Inside Microsoft SQL Server 7.0 (Mps)
One of the major goals of SQL Server 7 was to scale easily from a laptop installation on Windows 95 or Windows 98 to an SMP server running on Windows NT Enterprise Edition. This requires a very robust policy for managing memory. By default, SQL Server 7 adjusts it uses of system memory to balance the needs of other applications running on the machine and the needs of its own internal components . SQL Server can also be configured to use a fixed amount of memory. Whether memory allocation is fixed or dynamically adjusted, the total memory space is considered one unified cache and is managed as a collection of various pools with their own policies and purposes. Memory can be requested by and granted to any of several internal components.
The Buffer Manager and Memory Pools
The buffer pool is a memory pool that's the main memory component in the server; all memory not used by another memory component remains in the buffer pool. The Buffer Manager manages disk I/O functions for bringing data and index pages into memory so that data can be shared among users. When other components require memory, they can request a buffer from the buffer pool.
Another memory pool is the operating system itself. Occasionally, SQL Server must request contiguous memory in larger blocks than the 8-KB pages that the buffer pool can provide. Typically, use of large memory blocks is kept to a minimum, so direct calls to the operating system account for a very small fraction of SQL Server's memory usage.
The procedure cache can be considered another memory pool, in which query trees and plans from stored procedures, triggers, or ad hoc queries can be stored. Other pools are used by memory- intensive queries that use sorting or hashing, and by special memory objects that need less than one 8-KB page.
Access to In-Memory Pages
Access to pages in the buffer pool must be fast. Even with real memory, it would be ridiculously inefficient to have to scan the whole cache for a page when you're talking about hundreds of megabytes, or even gigabytes, of data. To avoid this inefficiency, pages in the buffer pool are hashed for fast access. Hashing is a technique that uniformly maps a key (in this case, a dbid-fileno-pageno identifier) via a hash function across a set of hash buckets. A hash bucket is a page in memory that contains an array of pointers (implemented as a linked list) to the buffer pages. If all the pointers to buffer pages do not fit on a single hash page, a linked list chains to additional hash pages.

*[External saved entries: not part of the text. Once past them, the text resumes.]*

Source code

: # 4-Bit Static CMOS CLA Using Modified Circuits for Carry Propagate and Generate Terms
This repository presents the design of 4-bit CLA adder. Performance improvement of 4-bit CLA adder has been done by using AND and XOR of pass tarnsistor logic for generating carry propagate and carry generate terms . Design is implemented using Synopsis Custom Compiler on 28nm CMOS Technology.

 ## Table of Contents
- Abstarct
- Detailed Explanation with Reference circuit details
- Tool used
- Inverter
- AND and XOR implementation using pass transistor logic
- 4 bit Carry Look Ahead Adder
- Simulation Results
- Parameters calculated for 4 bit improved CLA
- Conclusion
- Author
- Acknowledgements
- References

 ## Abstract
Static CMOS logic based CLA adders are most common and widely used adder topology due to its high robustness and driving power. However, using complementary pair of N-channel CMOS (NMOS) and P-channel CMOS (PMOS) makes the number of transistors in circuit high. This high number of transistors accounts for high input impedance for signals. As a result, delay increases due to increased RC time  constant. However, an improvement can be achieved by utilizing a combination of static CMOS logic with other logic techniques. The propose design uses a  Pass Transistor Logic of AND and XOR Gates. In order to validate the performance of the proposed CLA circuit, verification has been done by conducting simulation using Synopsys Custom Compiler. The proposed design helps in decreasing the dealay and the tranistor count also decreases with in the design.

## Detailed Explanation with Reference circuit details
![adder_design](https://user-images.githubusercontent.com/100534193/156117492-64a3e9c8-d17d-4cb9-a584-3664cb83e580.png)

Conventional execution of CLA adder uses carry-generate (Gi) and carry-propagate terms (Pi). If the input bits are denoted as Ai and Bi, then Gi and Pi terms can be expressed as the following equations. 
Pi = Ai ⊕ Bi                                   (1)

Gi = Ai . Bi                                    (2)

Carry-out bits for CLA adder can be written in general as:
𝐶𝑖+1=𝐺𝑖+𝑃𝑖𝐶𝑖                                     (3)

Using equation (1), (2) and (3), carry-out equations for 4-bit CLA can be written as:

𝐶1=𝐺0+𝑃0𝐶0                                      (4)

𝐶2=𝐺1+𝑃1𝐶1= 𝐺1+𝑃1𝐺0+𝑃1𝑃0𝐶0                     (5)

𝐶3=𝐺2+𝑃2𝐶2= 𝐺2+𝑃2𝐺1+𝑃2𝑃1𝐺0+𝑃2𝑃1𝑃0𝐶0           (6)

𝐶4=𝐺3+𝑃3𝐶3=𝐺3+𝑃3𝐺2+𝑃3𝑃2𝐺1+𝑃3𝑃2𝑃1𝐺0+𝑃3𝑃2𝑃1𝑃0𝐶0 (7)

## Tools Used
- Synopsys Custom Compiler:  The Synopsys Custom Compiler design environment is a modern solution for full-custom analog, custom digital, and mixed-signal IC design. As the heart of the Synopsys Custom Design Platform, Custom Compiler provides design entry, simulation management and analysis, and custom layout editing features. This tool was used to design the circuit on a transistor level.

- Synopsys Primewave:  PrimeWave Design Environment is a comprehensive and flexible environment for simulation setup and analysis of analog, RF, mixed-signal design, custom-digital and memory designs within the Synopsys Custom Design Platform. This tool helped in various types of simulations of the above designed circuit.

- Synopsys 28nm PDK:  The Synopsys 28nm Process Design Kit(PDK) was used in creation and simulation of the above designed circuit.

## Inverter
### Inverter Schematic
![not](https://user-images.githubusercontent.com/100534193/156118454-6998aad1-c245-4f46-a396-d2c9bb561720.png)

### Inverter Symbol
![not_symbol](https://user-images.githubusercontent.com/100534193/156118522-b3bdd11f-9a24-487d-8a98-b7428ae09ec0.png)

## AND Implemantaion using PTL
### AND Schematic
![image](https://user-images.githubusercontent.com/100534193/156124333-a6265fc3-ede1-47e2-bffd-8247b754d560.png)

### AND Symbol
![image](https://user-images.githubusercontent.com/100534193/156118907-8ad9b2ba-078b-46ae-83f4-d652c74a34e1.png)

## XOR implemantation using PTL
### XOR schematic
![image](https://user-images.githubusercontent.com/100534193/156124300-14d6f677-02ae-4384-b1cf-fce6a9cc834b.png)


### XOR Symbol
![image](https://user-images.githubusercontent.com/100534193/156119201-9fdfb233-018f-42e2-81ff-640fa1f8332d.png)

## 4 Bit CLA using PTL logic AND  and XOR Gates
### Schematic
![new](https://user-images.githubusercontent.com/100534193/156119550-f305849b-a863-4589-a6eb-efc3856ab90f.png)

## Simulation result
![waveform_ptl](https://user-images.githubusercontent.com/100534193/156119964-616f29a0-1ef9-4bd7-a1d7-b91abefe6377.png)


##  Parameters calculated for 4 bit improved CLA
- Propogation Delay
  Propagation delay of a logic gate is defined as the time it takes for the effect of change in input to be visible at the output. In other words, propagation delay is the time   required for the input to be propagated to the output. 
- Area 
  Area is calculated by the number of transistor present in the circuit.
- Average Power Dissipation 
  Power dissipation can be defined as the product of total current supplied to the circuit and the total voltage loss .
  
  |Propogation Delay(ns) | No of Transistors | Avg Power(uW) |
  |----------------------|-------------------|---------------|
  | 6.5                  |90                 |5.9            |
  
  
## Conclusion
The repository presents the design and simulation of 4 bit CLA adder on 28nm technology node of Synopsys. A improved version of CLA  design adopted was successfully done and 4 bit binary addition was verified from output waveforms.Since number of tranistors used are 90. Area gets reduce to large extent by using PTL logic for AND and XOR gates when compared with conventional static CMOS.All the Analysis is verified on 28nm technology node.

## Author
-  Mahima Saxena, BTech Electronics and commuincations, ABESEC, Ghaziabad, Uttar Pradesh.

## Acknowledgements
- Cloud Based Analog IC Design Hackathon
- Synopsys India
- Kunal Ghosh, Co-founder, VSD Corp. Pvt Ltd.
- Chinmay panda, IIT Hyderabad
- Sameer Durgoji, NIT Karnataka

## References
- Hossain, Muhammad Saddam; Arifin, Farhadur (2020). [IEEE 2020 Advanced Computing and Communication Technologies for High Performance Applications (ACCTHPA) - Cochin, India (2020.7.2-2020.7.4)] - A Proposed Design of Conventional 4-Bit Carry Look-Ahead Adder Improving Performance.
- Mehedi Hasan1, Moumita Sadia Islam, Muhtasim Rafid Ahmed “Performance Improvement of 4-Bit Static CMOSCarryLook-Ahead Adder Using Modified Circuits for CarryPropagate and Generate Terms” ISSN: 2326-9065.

Given a dbid-fileno-pageno value, the hash function converts that key to the hash bucket that should be checked; in essence, the hash bucket serves as an index to the specific page needed. By using hashing, even when large amounts of memory are present, you can find a specific data page in cache with only a few memory reads (typically one or two).
NOTE
Finding a data page might require that multiple hash buckets be accessed via the chain (linked list). The hash function attempts to uniformly distribute the dbid-fileno-pageno values throughout the available hash buckets. The number of hash buckets is set internally by SQL Server and depends on the total size of the buffer pool.
Access to Free Pages (lazywriter)
A data page or an index page can be used only if it exists in memory. Therefore, a buffer in the buffer pool must be available for the page to be read into. Keeping a supply of buffers available for immediate use is an important performance optimization. If a buffer isn't readily available, many memory pages might have to be searched simply to locate a buffer to use as a workspace.

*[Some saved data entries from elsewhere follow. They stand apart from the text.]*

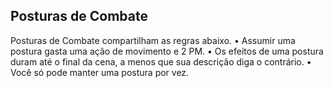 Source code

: ## Posturas de Combate

Posturas de Combate compartilham as regras abaixo.
• Assumir uma postura gasta uma ação de movimento e 2 PM.
• Os efeitos de uma postura duram até o final da cena, a menos que sua descrição diga o contrário. • Você só pode manter uma postura por vez. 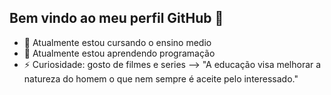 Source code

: ## Bem vindo ao meu perfil GitHub 👋


- 🔭 Atualmente estou cursando o ensino medio
- 🌱 Atualmente estou aprendendo programação
- ⚡ Curiosidade: gosto de filmes e series
-->
     "A educação visa melhorar a natureza do homem o que nem sempre é aceite pelo interessado."

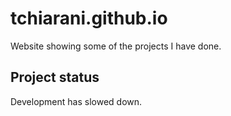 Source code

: # **tchiarani.github.io**

Website showing some of the projects I have done.

## Project status

Development has slowed down.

The buffer pool is managed by a process called the lazywriter that uses a clock algorithm to sweep through the buffer pool. Basically, the lazywriter thread maintains a pointer into the buffer pool that " sweeps " sequentially through it (like the hand on a clock). As it visits each buffer, it determines whether that buffer has been referenced since the last sweep by examining a reference count value in the buffer header. If the reference count is not 0, the buffer stays in the pool and its reference count is adjusted in preparation for the next sweep; otherwise , the buffer is made available for reuse: it is written to disk if dirty, removed from the hash lists, and put on a special list of buffers called the free list.
NOTE
The set of buffers that the lazywriter sweeps through is sometimes called the LRU (for least recently used list). However, it does not function as a traditional LRU because the buffers do not move within the list according to their use or lack of use; the lazywriter clock hand does all the moving. Also note that the set of buffers that the lazywriter inspects actually include more than pages in the buffer pool. They also include pages from compiled plans for procedures, triggers, or ad hoc queries.

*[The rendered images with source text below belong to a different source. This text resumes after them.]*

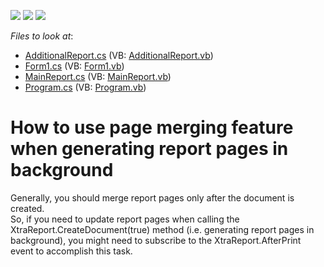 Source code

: <!-- default badges list -->
![](https://img.shields.io/endpoint?url=https://codecentral.devexpress.com/api/v1/VersionRange/128603978/11.2.5%2B)
[![](https://img.shields.io/badge/Open_in_DevExpress_Support_Center-FF7200?style=flat-square&logo=DevExpress&logoColor=white)](https://supportcenter.devexpress.com/ticket/details/E1036)
[![](https://img.shields.io/badge/📖_How_to_use_DevExpress_Examples-e9f6fc?style=flat-square)](https://docs.devexpress.com/GeneralInformation/403183)
<!-- default badges end -->
<!-- default file list -->
*Files to look at*:

* [AdditionalReport.cs](./CS/PageMerging/AdditionalReport.cs) (VB: [AdditionalReport.vb](./VB/PageMerging/AdditionalReport.vb))
* [Form1.cs](./CS/PageMerging/Form1.cs) (VB: [Form1.vb](./VB/PageMerging/Form1.vb))
* [MainReport.cs](./CS/PageMerging/MainReport.cs) (VB: [MainReport.vb](./VB/PageMerging/MainReport.vb))
* [Program.cs](./CS/PageMerging/Program.cs) (VB: [Program.vb](./VB/PageMerging/Program.vb))
<!-- default file list end -->
# How to use page merging feature when generating report pages in background


<p>Generally, you should merge report pages only after the document is created.<br />
So, if you need to update report pages when calling the XtraReport.CreateDocument(true) method (i.e. generating report pages in background), you might need to subscribe to the XtraReport.AfterPrint event to accomplish this task.</p>

<br/>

The reference count of a buffer is incremented each time the buffer's contents are accessed by any process. For data or index pages, this is a simple increment by one. But objects that are expensive to create, such as stored procedure plans, get a higher reference count that reflects their "replacement cost." When the lazywriter clock hand sweeps through and checks which pages have been referenced, it does not use a simple decrement. It divides the reference count by 4. This means that frequently referenced pages (those with a high reference count) and those with a high replacement cost are "favored" and their count will not reach 0 any time soon, keeping them in the pool for further use.
The lazywriter hand sweeps through the buffer pool when the number of pages on the free list falls below its minimum size. The minimum size is computed as a percentage of the overall buffer pool size but is always between 128 KB and 4 MB. Currently, the percentage is set at 3 percent, but that could change in future releases.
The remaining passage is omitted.